• Requirement: Reproduce the entries in full and exactly. Pictures stay out.

* * * * * * *

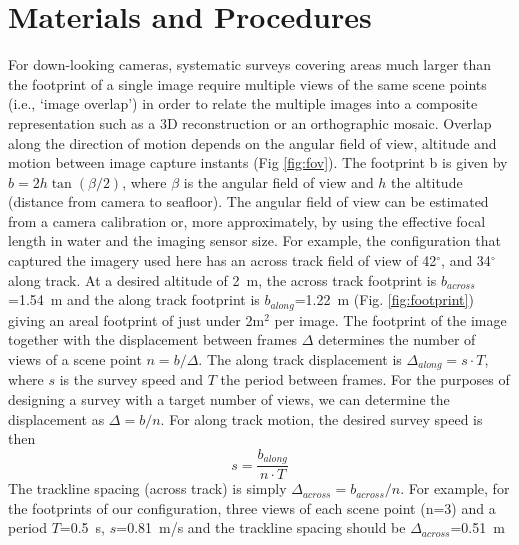 \section{Materials and Procedures}
\label{sec:MandP}


For down-looking cameras, systematic surveys covering areas much larger than the footprint of a single image require multiple views of the same scene points (i.e., `image overlap') in order to relate the multiple images into a composite representation such as a 3D reconstruction or an orthographic mosaic. Overlap along the direction of motion depends on the angular field of view, altitude and motion between image capture instants (Fig \ref{fig:fov}). The footprint b is given by $b = 2 h \tan(\beta/2)$, where $\beta$ is the angular field of view and $h$ the altitude (distance from camera to seafloor). The angular field of view can be estimated from a camera calibration \cite{bouguet2004camera} or, more approximately, by using the effective focal length in water and the imaging sensor size. For example, the configuration that captured the imagery used here has an across track field of view of 42$^\circ$, and 34$^\circ$ along track. At a desired altitude of 2~m, the across track footprint is $b_{across}$=1.54~m and the along track footprint is $b_{along}$=1.22~m (Fig. \ref{fig:footprint}) giving an areal footprint of just under 2m$^2$ per image. 
The footprint of the image together with the displacement between frames $\Delta$ determines the number of views of a scene point $n = b/\Delta$. The along track displacement is $\Delta_{along} = s \cdot T$, where $s$ is the survey speed and $T$ the period between frames. 
For the purposes of designing a survey with a target number of views, we can determine the displacement as $\Delta = b/n$. For along track motion, the desired survey speed is then
\begin{equation}
s = \frac{b_{along}}{n \cdot T}
\end{equation}
The trackline spacing (across track) is simply $\Delta_{across} = b_{across}/n$.
For example, for the footprints of our configuration, three views of each scene point (n=3) and a period $T$=0.5~s, $s$=0.81~m/s and the trackline spacing should be $\Delta_{across}$=0.51~m


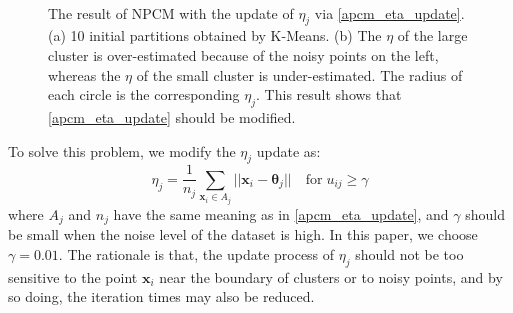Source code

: \documentclass[conference]{IEEEtran}
\theoremstyle{definition}
\begin{document}
\begin{figure}[tb]
\captionsetup[subfloat]{farskip=1pt,captionskip=1pt}%
   \centering
    \\
\caption{The result of NPCM with the update of $\eta_j$ via \eqref{apcm_eta_update}. (a) 10 initial partitions obtained by K-Means. (b) The $\eta$ of the large cluster is over-estimated because of the noisy points on the left, whereas the $\eta$ of the small cluster is under-estimated. The radius of each circle is the corresponding $\eta_j$. This result shows that \eqref{apcm_eta_update} should be modified.}
\label{fig_eta}
\end{figure}
To solve this problem, we modify the $\eta_j$ update as:
\begin{equation}
\label{npcm_eta_update}
\eta_j=\frac{1}{n_j}\sum_{\mathbf{x}_i\in A_j}||\mathbf{x}_i-\boldsymbol{\theta}_j|| \quad \text{for}\;u_{ij} \geq \gamma
\end{equation}
where $A_j$ and $n_j$ have the same meaning as in \eqref{apcm_eta_update}, and $\gamma$ should be small when the noise level of the dataset is high. In this paper, we choose $\gamma=0.01$. The rationale is that, the update process of $\eta_j$ should not be too sensitive to the point $\mathbf{x}_i$ near the boundary of clusters or to noisy points, and by so doing, the iteration times may also be reduced.
\end{document}
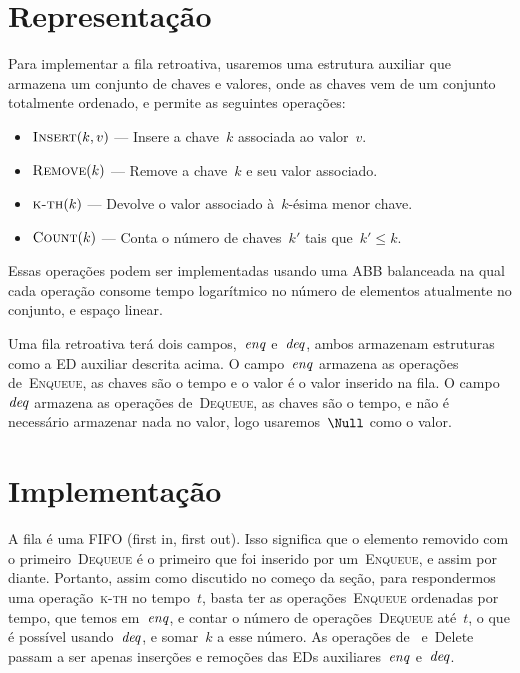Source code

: \documentclass[main.tex]{subfiles}
\begin{document}
\section{Representação}

Para implementar a fila retroativa, usaremos uma estrutura auxiliar que armazena um conjunto de chaves e valores, onde as chaves vem de um conjunto totalmente ordenado, e permite as seguintes operações:

\begin{itemize}
	\item $\Call{Insert}{k, v}$ --- Insere a chave~$k$ associada ao valor~$v$.
	\item $\Call{Remove}{k}$ --- Remove a chave~$k$ e seu valor associado.
	\item $\Call{k-th}{k}$ --- Devolve o valor associado à~$k$-ésima menor chave. %
	\item $\Call{Count}{k}$ --- Conta o número de chaves~$k'$ tais que~$k' \leq k$.
\end{itemize}

Essas operações podem ser implementadas usando uma ABB balanceada na qual cada operação consome tempo logarítmico no número de elementos atualmente no conjunto, e espaço linear.

\newcommand{\deqs}{\V{deq}}
\newcommand{\enqs}{\V{enq}}

Uma fila retroativa terá dois campos,~$\enqs$ e~$\deqs$, ambos armazenam estruturas como a ED auxiliar descrita acima. O campo~$\enqs$ armazena as operações de~\textsc{Enqueue}, as chaves são o tempo e o valor é o valor inserido na fila. O campo~$\deqs$ armazena as operações de~\textsc{Dequeue}, as chaves são o tempo, e não é necessário armazenar nada no valor, logo usaremos~$\Null$ como o valor.

\section{Implementação}

A fila é uma FIFO (first in, first out). Isso significa que o elemento removido com o primeiro~\textsc{Dequeue} é o primeiro que foi inserido por um~\textsc{Enqueue}, e assim por diante. Portanto, assim como discutido no começo da seção, para respondermos uma operação~\textsc{k-th} no tempo~$t$, basta ter as operações~\textsc{Enqueue} ordenadas por tempo, que temos em~$\enqs$, e contar o número de operações~\textsc{Dequeue} até~$t$, o que é possível usando~$\deqs$, e somar~$k$ a esse número. As operações de~ e~Delete passam a ser apenas inserções e remoções das EDs auxiliares~$\enqs$ e~$\deqs$.
\end{document}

* * * * * * *

• Solution for this exercise:
 \section{Materials and Procedures}
\label{sec:MandP}


For down-looking cameras, systematic surveys covering areas much larger than the footprint of a single image require multiple views of the same scene points (i.e., `image overlap') in order to relate the multiple images into a composite representation such as a 3D reconstruction or an orthographic mosaic. Overlap along the direction of motion depends on the angular field of view, altitude and motion between image capture instants (Fig \ref{fig:fov}). The footprint b is given by $b = 2 h \tan(\beta/2)$, where $\beta$ is the angular field of view and $h$ the altitude (distance from camera to seafloor). The angular field of view can be estimated from a camera calibration \cite{bouguet2004camera} or, more approximately, by using the effective focal length in water and the imaging sensor size. For example, the configuration that captured the imagery used here has an across track field of view of 42$^\circ$, and 34$^\circ$ along track. At a desired altitude of 2~m, the across track footprint is $b_{across}$=1.54~m and the along track footprint is $b_{along}$=1.22~m (Fig. \ref{fig:footprint}) giving an areal footprint of just under 2m$^2$ per image. 
The footprint of the image together with the displacement between frames $\Delta$ determines the number of views of a scene point $n = b/\Delta$. The along track displacement is $\Delta_{along} = s \cdot T$, where $s$ is the survey speed and $T$ the period between frames. 
For the purposes of designing a survey with a target number of views, we can determine the displacement as $\Delta = b/n$. For along track motion, the desired survey speed is then
\begin{equation}
s = \frac{b_{along}}{n \cdot T}
\end{equation}
The trackline spacing (across track) is simply $\Delta_{across} = b_{across}/n$.
For example, for the footprints of our configuration, three views of each scene point (n=3) and a period $T$=0.5~s, $s$=0.81~m/s and the trackline spacing should be $\Delta_{across}$=0.51~m


Source code

: \documentclass[conference]{IEEEtran}
\theoremstyle{definition}
\begin{document}
\begin{figure}[tb]
\captionsetup[subfloat]{farskip=1pt,captionskip=1pt}%
   \centering
    \\
\caption{The result of NPCM with the update of $\eta_j$ via \eqref{apcm_eta_update}. (a) 10 initial partitions obtained by K-Means. (b) The $\eta$ of the large cluster is over-estimated because of the noisy points on the left, whereas the $\eta$ of the small cluster is under-estimated. The radius of each circle is the corresponding $\eta_j$. This result shows that \eqref{apcm_eta_update} should be modified.}
\label{fig_eta}
\end{figure}
To solve this problem, we modify the $\eta_j$ update as:
\begin{equation}
\label{npcm_eta_update}
\eta_j=\frac{1}{n_j}\sum_{\mathbf{x}_i\in A_j}||\mathbf{x}_i-\boldsymbol{\theta}_j|| \quad \text{for}\;u_{ij} \geq \gamma
\end{equation}
where $A_j$ and $n_j$ have the same meaning as in \eqref{apcm_eta_update}, and $\gamma$ should be small when the noise level of the dataset is high. In this paper, we choose $\gamma=0.01$. The rationale is that, the update process of $\eta_j$ should not be too sensitive to the point $\mathbf{x}_i$ near the boundary of clusters or to noisy points, and by so doing, the iteration times may also be reduced.
\end{document}
Source code

: \documentclass[main.tex]{subfiles}
\begin{document}
\section{Representação}

Para implementar a fila retroativa, usaremos uma estrutura auxiliar que armazena um conjunto de chaves e valores, onde as chaves vem de um conjunto totalmente ordenado, e permite as seguintes operações:

\begin{itemize}
	\item $\Call{Insert}{k, v}$ --- Insere a chave~$k$ associada ao valor~$v$.
	\item $\Call{Remove}{k}$ --- Remove a chave~$k$ e seu valor associado.
	\item $\Call{k-th}{k}$ --- Devolve o valor associado à~$k$-ésima menor chave. %
	\item $\Call{Count}{k}$ --- Conta o número de chaves~$k'$ tais que~$k' \leq k$.
\end{itemize}

Essas operações podem ser implementadas usando uma ABB balanceada na qual cada operação consome tempo logarítmico no número de elementos atualmente no conjunto, e espaço linear.

\newcommand{\deqs}{\V{deq}}
\newcommand{\enqs}{\V{enq}}

Uma fila retroativa terá dois campos,~$\enqs$ e~$\deqs$, ambos armazenam estruturas como a ED auxiliar descrita acima. O campo~$\enqs$ armazena as operações de~\textsc{Enqueue}, as chaves são o tempo e o valor é o valor inserido na fila. O campo~$\deqs$ armazena as operações de~\textsc{Dequeue}, as chaves são o tempo, e não é necessário armazenar nada no valor, logo usaremos~$\Null$ como o valor.

\section{Implementação}

A fila é uma FIFO (first in, first out). Isso significa que o elemento removido com o primeiro~\textsc{Dequeue} é o primeiro que foi inserido por um~\textsc{Enqueue}, e assim por diante. Portanto, assim como discutido no começo da seção, para respondermos uma operação~\textsc{k-th} no tempo~$t$, basta ter as operações~\textsc{Enqueue} ordenadas por tempo, que temos em~$\enqs$, e contar o número de operações~\textsc{Dequeue} até~$t$, o que é possível usando~$\deqs$, e somar~$k$ a esse número. As operações de~ e~Delete passam a ser apenas inserções e remoções das EDs auxiliares~$\enqs$ e~$\deqs$.
\end{document}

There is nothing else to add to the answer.